“If you want something done right, do it yourself.”
This might be Google Inc.’s new mantra when it comes to Android OS and their smartphone initiative. Leaked this week via Twitter, various blogs and websites was the “Google Phone”. An Android smartphone that has been distributed internally to Google employees for field-testing. Many believe that this is the ultimate Android smartphone developed under Google’s full control and supervision.
The Google Phone is actually an HTC made 3G handset called the Nexus One. Early tests and tweets from Google insiders confirmed that it is running Android OS 2.1 which adds 3D elements to the interface and navigation. Nexus One was recently given the green light from the FCC (Dederal Communications Commission) which confirms it will be sold at some point in the future. The Google Phone/Nexus One, many speculate, will be sold as an unlocked device that will be supported directly by Google, but this is pure speculation.
There are certainly a growing number of Android phones in the market right now and more are coming in 2010 but since these are all made by third-party handset makers and distributed through a wide variety of mobile carriers, uniformity has been a major struggle.

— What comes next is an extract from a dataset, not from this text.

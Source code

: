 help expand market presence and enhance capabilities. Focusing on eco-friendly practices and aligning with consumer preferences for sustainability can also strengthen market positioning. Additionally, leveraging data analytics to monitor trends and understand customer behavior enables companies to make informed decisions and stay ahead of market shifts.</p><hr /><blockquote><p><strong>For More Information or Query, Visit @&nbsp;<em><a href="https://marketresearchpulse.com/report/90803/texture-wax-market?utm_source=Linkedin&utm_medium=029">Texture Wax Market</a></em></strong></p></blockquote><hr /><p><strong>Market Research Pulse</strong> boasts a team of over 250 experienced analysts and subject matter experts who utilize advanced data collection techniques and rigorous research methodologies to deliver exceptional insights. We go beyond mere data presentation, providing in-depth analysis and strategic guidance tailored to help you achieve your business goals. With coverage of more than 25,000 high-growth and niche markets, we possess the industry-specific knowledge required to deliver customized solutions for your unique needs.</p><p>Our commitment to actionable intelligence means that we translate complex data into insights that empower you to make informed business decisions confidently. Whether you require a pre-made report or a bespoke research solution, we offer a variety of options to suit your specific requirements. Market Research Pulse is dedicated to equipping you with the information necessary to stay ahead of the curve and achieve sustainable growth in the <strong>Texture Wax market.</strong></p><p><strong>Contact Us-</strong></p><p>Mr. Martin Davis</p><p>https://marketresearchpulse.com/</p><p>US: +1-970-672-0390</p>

All of the Android phones out there should be able to run the latest 2.0 version of the Android OS but sadly, that is not the case and users are starting to complain. Petitions that newer devices be given the latest software have been making noise on the Internet.
In Canada, all the current Android devices are running Android OS 1.5 (codenamed Cupcake) and in the US and Europe most Android devices are running OS 1.6 (codenamed Donut) the only two exceptions are Motorola’s Droid/Milestone and this mysterious Google Phone which may sport the latest 2.1 version of the OS.
There is really no reason for any Android phones to be running old software when it should be freely available via over-the-air downloads and it is possible that the carriers as well as the device manufacturers themselves are the bottleneck in this situation.
The gamut of Android enabled phones ranges from touch-based devices like the HTC Magic and Samsung Galaxy to hybrid touch and QWERTY keyboard sporting phones like the Motorola Cliq, Verizon Droid and the HTC Dream.
Part of Apple’s trmendous success with the iPhone as sole hardware and software maker, is that they control only one form factor as well device’s ecosystem via iTunes that is also the only way to get official software and OS updates. Apple’s domain may be a walled garden, but it is one that works well for the company and its developers. No matter the country or carrier, each iPhone gets bug fixes and updates the same way and this may be the future that Google sees for its own mobile OS.
Google currently creates the software, licenses it to manufacturers and that is where their control and involvement comes to an abrupt end. A multitude of devices and a range of operating systems make it harder for Android app developers to guarantee their programs will work as intended across the board.
This Google Phone, if it indeed is what it is, may be about to change all that.